Nivolumab in mRCC Patients: Treg Function, T-cell Access and NK Interactions to Predict and Improve Efficacy (REVOLUTION)

The project aims to identify Nivolumab predictive biomarkers in metastatic renal cancer patients through functional evaluation of peripheral Tregs and NKs. Moreover the efficacy of new CXCR4 antagonists (PCT/IB2011/000120/ EP2528936B1/ US2013/0079292A1) will be ex vivo evaluated in modulating Tregs and NKs function

Study Overview

• Status: Recruiting
• Conditions: Metastatic Renal Cell Carcinoma; RCC
• Intervention / Treatment: Biological: Immunological and tumour characterization

Detailed Description

Renal cell carcinomas (RCCs) is a disease with an estimated 338,000 new cases diagnosed worldwide. Approximately 30% of patients present with metastatic disease. Since November 2015 the human IgG4 anti-PD-1 monoclonal antibody, Nivolumab, was approved to treat advanced (metastatic) clear cell renal cell carcinoma (ccRCC) patients who have received a prior anti-angiogenic therapy. PD-1 (also know as CD279), is an immune checkpoint receptor (ICR) expressed on the surface of T cells. The binding with its ligands PD-L1 (B7-H1) and PD-L2 (B7-DC) expressed on tumour cells, stromal cells or both suppress effector T cells activation and inflammatory activity promoting self-tolerance and allowing cancer cells to evade immune system. Despite encouraging results in multiple solid tumors the clinical anti-PD1 response is not as wide as expected due to multiple immuno-escape mechanisms; moreover there aren't biomarkers to predict or follow RCC patient's response to Nivolumab.

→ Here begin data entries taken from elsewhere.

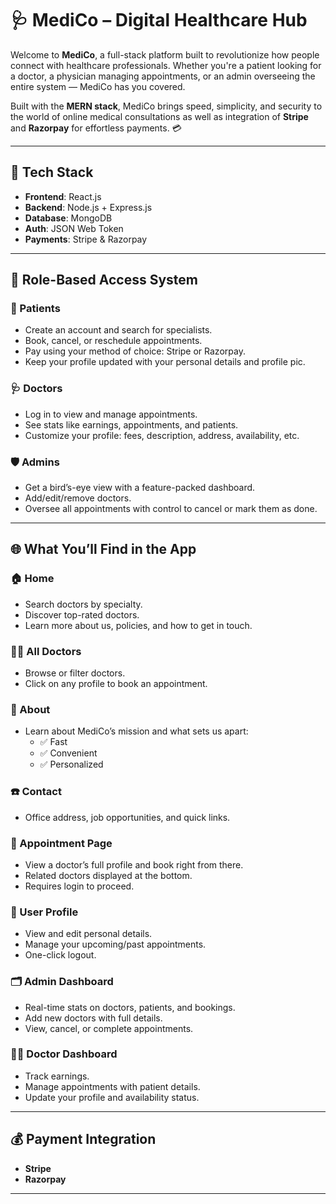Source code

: # 🩺 MediCo – Digital Healthcare Hub

Welcome to **MediCo**, a full-stack platform built to revolutionize how people connect with healthcare professionals. Whether you're a patient looking for a doctor, a physician managing appointments, or an admin overseeing the entire system — MediCo has you covered.

Built with the **MERN stack**, MediCo brings speed, simplicity, and security to the world of online medical consultations as well as integration of **Stripe** and **Razorpay** for effortless payments. 💳

---

## 🚀 Tech Stack

- **Frontend**: React.js
- **Backend**: Node.js + Express.js
- **Database**: MongoDB
- **Auth**: JSON Web Token
- **Payments**: Stripe & Razorpay

---

## 🔐 Role-Based Access System

### 👤 Patients
- Create an account and search for specialists.
- Book, cancel, or reschedule appointments.
- Pay using your method of choice: Stripe or Razorpay.
- Keep your profile updated with your personal details and profile pic.

### 🩺 Doctors
- Log in to view and manage appointments.
- See stats like earnings, appointments, and patients.
- Customize your profile: fees, description, address, availability, etc.

### 🛡️ Admins
- Get a bird’s-eye view with a feature-packed dashboard.
- Add/edit/remove doctors.
- Oversee all appointments with control to cancel or mark them as done.

---

## 🌐 What You’ll Find in the App

### 🏠 Home
- Search doctors by specialty.
- Discover top-rated doctors.
- Learn more about us, policies, and how to get in touch.

### 👨‍⚕️ All Doctors
- Browse or filter doctors.
- Click on any profile to book an appointment.

### 📄 About
- Learn about MediCo’s mission and what sets us apart:
  - ✅ Fast
  - ✅ Convenient
  - ✅ Personalized

### ☎️ Contact
- Office address, job opportunities, and quick links.

### 📅 Appointment Page
- View a doctor’s full profile and book right from there.
- Related doctors displayed at the bottom.
- Requires login to proceed.

### 👤 User Profile
- View and edit personal details.
- Manage your upcoming/past appointments.
- One-click logout.

### 🗂️ Admin Dashboard
- Real-time stats on doctors, patients, and bookings.
- Add new doctors with full details.
- View, cancel, or complete appointments.

### 🧑‍⚕️ Doctor Dashboard
- Track earnings.
- Manage appointments with patient details.
- Update your profile and availability status.

---

## 💰 Payment Integration
- **Stripe**
- **Razorpay**

---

Immune evasion comprise the recruitment of immunosuppressive cells and reduced access of T-effector cells to tumor microenvironment. T-regulatory cells (Tregs) suppress a whole range of immune cells and ICRs regulate generation and/or suppression of their function. Immune cell access to tumor is controlled by the chemokine CXCL12, CXCR4 ligand. CXCL12 repels tumor-specific effector T cells and recruits suppressive cell populations at tumor sites. von Hippel-Lindau (VHL) gene mutations, detectable in 70% of RCC patients, regulate immune response inducing PD-L1 expression and promoting Natural Killer (NK) cells function. Thus NK function is a crucial element in nivolumab sensitivity.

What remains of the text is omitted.